'''

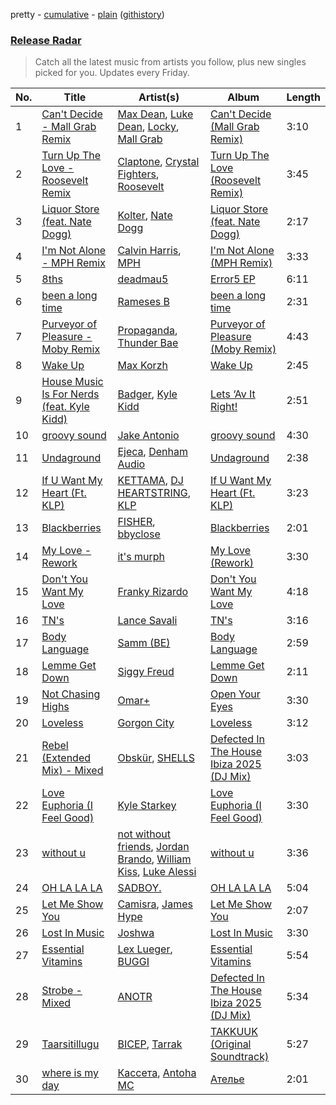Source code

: pretty - [cumulative](/playlists/cumulative/Release%20Radar.md) - [plain](/playlists/plain/37i9dQZEVXbsudmxBFKW7G) ([githistory](https://github.githistory.xyz/vitokorn/spotify-playlist-archive/blob/master/playlists/plain/37i9dQZEVXbsudmxBFKW7G))
### [Release Radar](https://open.spotify.com/playlist/37i9dQZEVXbsudmxBFKW7G)

> Catch all the latest music from artists you follow, plus new singles picked for you. Updates every Friday.

| No. | Title | Artist(s) | Album | Length |
|---|---|---|---|---|
| 1 | [Can't Decide - Mall Grab Remix](https://open.spotify.com/track/6HqSr1g9KGR2zEqh7TyDye) | [Max Dean](https://open.spotify.com/artist/65TLDWbTJxYASqadmNAxvc), [Luke Dean](https://open.spotify.com/artist/2BhXOZ96YbOdXz8F6HVUw4), [Locky](https://open.spotify.com/artist/5ZwpRQ2GBK8tsd6x45Ngwa), [Mall Grab](https://open.spotify.com/artist/7yF6JnFPDzgml2Ytkyl5D7) | [Can't Decide (Mall Grab Remix)](https://open.spotify.com/album/4e2ODyBiuYVDu1v2miOSop) | 3:10 |
| 2 | [Turn Up The Love - Roosevelt Remix](https://open.spotify.com/track/6PoriAHnwpIM3EDFUAZNSI) | [Claptone](https://open.spotify.com/artist/4mncDFjVLUa3s025Tct3Ry), [Crystal Fighters](https://open.spotify.com/artist/75EZuo5MHV2572NRpMWotC), [Roosevelt](https://open.spotify.com/artist/4AQrqVz6BYwy29iMxcGtx7) | [Turn Up The Love (Roosevelt Remix)](https://open.spotify.com/album/71wq1IxTjclhzDx1PUlkU1) | 3:45 |
| 3 | [Liquor Store (feat. Nate Dogg)](https://open.spotify.com/track/1Ofr85G2VL1z2Ge4g0R6CT) | [Kolter](https://open.spotify.com/artist/2Invsp3HSrAeJy4u7Retry), [Nate Dogg](https://open.spotify.com/artist/1Oa0bMld0A3u5OTYfMzp5h) | [Liquor Store (feat. Nate Dogg)](https://open.spotify.com/album/4s6ArJmKtOG3xOtV7AsdjZ) | 2:17 |
| 4 | [I'm Not Alone - MPH Remix](https://open.spotify.com/track/1z6pTKnrEpokcfwked9cNx) | [Calvin Harris](https://open.spotify.com/artist/7CajNmpbOovFoOoasH2HaY), [MPH](https://open.spotify.com/artist/62SCu33InHVq97VaWw3eof) | [I'm Not Alone (MPH Remix)](https://open.spotify.com/album/17Ig8wh18XZqSjxfzyXCW5) | 3:33 |
| 5 | [8ths](https://open.spotify.com/track/3oLfgPob5XKsY48VB20UZz) | [deadmau5](https://open.spotify.com/artist/2CIMQHirSU0MQqyYHq0eOx) | [Error5 EP](https://open.spotify.com/album/47LmTgQtRaRhVAUgIuVpF2) | 6:11 |
| 6 | [been a long time](https://open.spotify.com/track/5QfcAj0tXT76fPgay8dmBP) | [Rameses B](https://open.spotify.com/artist/06EfEcjc0vdvI6VNL0soIO) | [been a long time](https://open.spotify.com/album/2eK6M4lR0VeeIJrmmtVBZx) | 2:31 |
| 7 | [Purveyor of Pleasure - Moby Remix](https://open.spotify.com/track/5jEylbU8PdYzwntd0LbrlY) | [Propaganda](https://open.spotify.com/artist/28yIUgPYZqgJoNZjeBvrHn), [Thunder Bae](https://open.spotify.com/artist/2urVnN3dqfvm7e5z1jADT6) | [Purveyor of Pleasure (Moby Remix)](https://open.spotify.com/album/5eIguzF8e7DXOrixNMgPcB) | 4:43 |
| 8 | [Wake Up](https://open.spotify.com/track/4T6kkDUqUiv7Adh9o5ImRw) | [Max Korzh](https://open.spotify.com/artist/5meD8C7oGK5yUEY2T7ZZ7W) | [Wake Up](https://open.spotify.com/album/0KIv2HwJItvjalsFzQRzf8) | 2:45 |
| 9 | [House Music Is For Nerds (feat. Kyle Kidd)](https://open.spotify.com/track/0pO7T9FQefapxby3YXS8Cv) | [Badger](https://open.spotify.com/artist/4mnrcwjD8rgFeOzvXmkcw3), [Kyle Kidd](https://open.spotify.com/artist/4X5Nbu5dWoMABqM0KORu9d) | [Lets ‘Av It Right!](https://open.spotify.com/album/4QTwl3IRXIxGWCdHJSdkEm) | 2:51 |
| 10 | [groovy sound](https://open.spotify.com/track/6y9ZHB5YdYkWzGTwOt7GtV) | [Jake Antonio](https://open.spotify.com/artist/5jpgPXIFQ0RzKw2IHyS8JC) | [groovy sound](https://open.spotify.com/album/3eMtNEEmPfzUohZ5M34NWf) | 4:30 |
| 11 | [Undaground](https://open.spotify.com/track/2umX77MvYrQXM2DOLRP2nI) | [Ejeca](https://open.spotify.com/artist/0tSC9Vot7WlR1MsLBqQ9HX), [Denham Audio](https://open.spotify.com/artist/2gyrzIEBDddx6GsW60DnW1) | [Undaground](https://open.spotify.com/album/3W61G5z339DMhJ5SvwzGNH) | 2:38 |
| 12 | [If U Want My Heart (Ft. KLP)](https://open.spotify.com/track/6xLcLWmWW2Kle7zacIIT5A) | [KETTAMA](https://open.spotify.com/artist/3an9rnsXKPCAMlZgH4A0n4), [DJ HEARTSTRING](https://open.spotify.com/artist/5tcwaJBUyEdxQxvieuQxU7), [KLP](https://open.spotify.com/artist/3cWOwptrfEuGMJ2cM7ipc3) | [If U Want My Heart (Ft. KLP)](https://open.spotify.com/album/1MW85rBJDHzpDIu4rtKPez) | 3:23 |
| 13 | [Blackberries](https://open.spotify.com/track/1QDpXIgR0U7ta48CwEYBeL) | [FISHER](https://open.spotify.com/artist/1VJ0briNOlXRtJUAzoUJdt), [bbyclose](https://open.spotify.com/artist/2UNjfzEkfsdWVDwnuD6vdH) | [Blackberries](https://open.spotify.com/album/0wRizVFvSd8ASY1OSnnnID) | 2:01 |
| 14 | [My Love - Rework](https://open.spotify.com/track/6q6GR1UxIkyaVJuUNYtEjw) | [it's murph](https://open.spotify.com/artist/3zW0xazqnHoq9QV9zBROVC) | [My Love (Rework)](https://open.spotify.com/album/5j6St6A4oQCXb8fbWJc8vA) | 3:30 |
| 15 | [Don't You Want My Love](https://open.spotify.com/track/0Sg6SK3UzA5qG5htc8QPvR) | [Franky Rizardo](https://open.spotify.com/artist/2UgphhGSlC9QWgaZWUOCkl) | [Don't You Want My Love](https://open.spotify.com/album/062McMAxpbBJTau6TMHoid) | 4:18 |
| 16 | [TN's](https://open.spotify.com/track/3VMArMhE9WcFyEmcn2PXkh) | [Lance Savali](https://open.spotify.com/artist/3BJfXq3PuHFiHrD6PcfpCd) | [TN's](https://open.spotify.com/album/6re07313Esj1OipNfjjUdh) | 3:16 |
| 17 | [Body Language](https://open.spotify.com/track/31yljlcH1pEm4Dz85D1KGC) | [Samm (BE)](https://open.spotify.com/artist/2IDtMW47SEAptw9RwNREm0) | [Body Language](https://open.spotify.com/album/1PJEjRyI5FCOqFf6QbWnlf) | 2:59 |
| 18 | [Lemme Get Down](https://open.spotify.com/track/2MBPt1MzFfKMy2RLdBmEAf) | [Siggy Freud](https://open.spotify.com/artist/7pZjmToqPVazSjSXKDoXw2) | [Lemme Get Down](https://open.spotify.com/album/3SNtRDYHo77QPO8Ct4kkbp) | 2:11 |
| 19 | [Not Chasing Highs](https://open.spotify.com/track/0FIsiWvMRe0XFTnwczY7A6) | [Omar+](https://open.spotify.com/artist/06HO1b1nd4kQzRakdZBTSc) | [Open Your Eyes](https://open.spotify.com/album/1S50W2WN9qp2nclzQuFaFE) | 3:30 |
| 20 | [Loveless](https://open.spotify.com/track/4aHbNb41EVPHpd7bDlm0qm) | [Gorgon City](https://open.spotify.com/artist/4VNQWV2y1E97Eqo2D5UTjx) | [Loveless](https://open.spotify.com/album/3J7RqdFl8npQPq43yPTngZ) | 3:12 |
| 21 | [Rebel (Extended Mix) - Mixed](https://open.spotify.com/track/3x5ce2O4LxiL4ilHjE1Yzc) | [Obskür](https://open.spotify.com/artist/29MTNlaVntQaQiDyj8KGwx), [SHELLS](https://open.spotify.com/artist/1ZwuShKjJItDJez0aDCsxN) | [Defected In The House Ibiza 2025 (DJ Mix)](https://open.spotify.com/album/6OWwaIqKSqvl9CCBCkPwfc) | 3:03 |
| 22 | [Love Euphoria (I Feel Good)](https://open.spotify.com/track/3VpFujVyjX04qiwnvspzgM) | [Kyle Starkey](https://open.spotify.com/artist/1crvHImsszKXTJr4wsOPhe) | [Love Euphoria (I Feel Good)](https://open.spotify.com/album/73heBwV4IvI06h27Fdjevs) | 3:30 |
| 23 | [without u](https://open.spotify.com/track/5vtKnPkIL2aHb6Yv3emFw9) | [not without friends](https://open.spotify.com/artist/2KAgMiCIqPHTA04WRNrhWg), [Jordan Brando](https://open.spotify.com/artist/1LvEV4mvbTOdntchECXeAO), [William Kiss](https://open.spotify.com/artist/2AI2RMWWeOAhkMhrQgxyNx), [Luke Alessi](https://open.spotify.com/artist/3Foat3c8Ui3HkvZghZAzQp) | [without u](https://open.spotify.com/album/4EQPCwHjEAGue7IYafBBCV) | 3:36 |
| 24 | [OH LA LA LA](https://open.spotify.com/track/2duTqBeSitMgJhEd6liHpV) | [SADBOY.](https://open.spotify.com/artist/02BJyYGwTqLYBHG4YAl7k7) | [OH LA LA LA](https://open.spotify.com/album/289rxtnsbzwJRib8tfClMe) | 5:04 |
| 25 | [Let Me Show You](https://open.spotify.com/track/54gbT3Z51KXbmeGwp2DZBC) | [Camisra](https://open.spotify.com/artist/1aHPNBPSjYv4vHc2pU37Xf), [James Hype](https://open.spotify.com/artist/43BxCL6t4c73BQnIJtry5v) | [Let Me Show You](https://open.spotify.com/album/3gJ9wr05mkqkZlR2hVF5xU) | 2:07 |
| 26 | [Lost In Music](https://open.spotify.com/track/7FUKSjbSp3GrEEPTmj5e5R) | [Joshwa](https://open.spotify.com/artist/1PzAgFVk9v8cxn9flrqrv5) | [Lost In Music](https://open.spotify.com/album/51da1nUSWtm7kA6JZuu6lT) | 3:30 |
| 27 | [Essential Vitamins](https://open.spotify.com/track/3h4wVpNM3ZBbjVy5ALWljB) | [Lex Lueger](https://open.spotify.com/artist/3P6dNB8flJmccFjarWSfoS), [BUGGI](https://open.spotify.com/artist/4qzRa2ceT4NDBpoksdTE6y) | [Essential Vitamins](https://open.spotify.com/album/0rxEYuEEY1sBVtAnsNx3IB) | 5:54 |
| 28 | [Strobe - Mixed](https://open.spotify.com/track/5F914Yp7Z8YUtCMAL35yKl) | [ANOTR](https://open.spotify.com/artist/4p5WgeiPSPpqPDs7T6OkWf) | [Defected In The House Ibiza 2025 (DJ Mix)](https://open.spotify.com/album/6OWwaIqKSqvl9CCBCkPwfc) | 5:34 |
| 29 | [Taarsitillugu](https://open.spotify.com/track/6A7xqDyu6zLg9z5EF5W2ZN) | [BICEP](https://open.spotify.com/artist/73A3bLnfnz5BoQjb4gNCga), [Tarrak](https://open.spotify.com/artist/3FTKo3aheAF0aAxbJWyiP8) | [TAKKUUK (Original Soundtrack)](https://open.spotify.com/album/60g26elZ1WbA4abG7HvLo7) | 5:27 |
| 30 | [where is my day](https://open.spotify.com/track/0DtZbWMT1Z3Ud3CV8fx1AS) | [Кассета](https://open.spotify.com/artist/7C4UILJ6kxh8TRV8GGLCqy), [Antoha MC](https://open.spotify.com/artist/6OqmKFaRcw0f23m5PQ9CrL) | [Ателье](https://open.spotify.com/album/7uIEltG2KVg6DLzzxeorxf) | 2:01 |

'''

Copy out each line of the records where the string "Ibiza" appears.

**Response**:
| 21 | [Rebel (Extended Mix) - Mixed](https://open.spotify.com/track/3x5ce2O4LxiL4ilHjE1Yzc) | [Obskür](https://open.spotify.com/artist/29MTNlaVntQaQiDyj8KGwx), [SHELLS](https://open.spotify.com/artist/1ZwuShKjJItDJez0aDCsxN) | [Defected In The House Ibiza 2025 (DJ Mix)](https://open.spotify.com/album/6OWwaIqKSqvl9CCBCkPwfc) | 3:03 |
| 28 | [Strobe - Mixed](https://open.spotify.com/track/5F914Yp7Z8YUtCMAL35yKl) | [ANOTR](https://open.spotify.com/artist/4p5WgeiPSPpqPDs7T6OkWf) | [Defected In The House Ibiza 2025 (DJ Mix)](https://open.spotify.com/album/6OWwaIqKSqvl9CCBCkPwfc) | 5:34 |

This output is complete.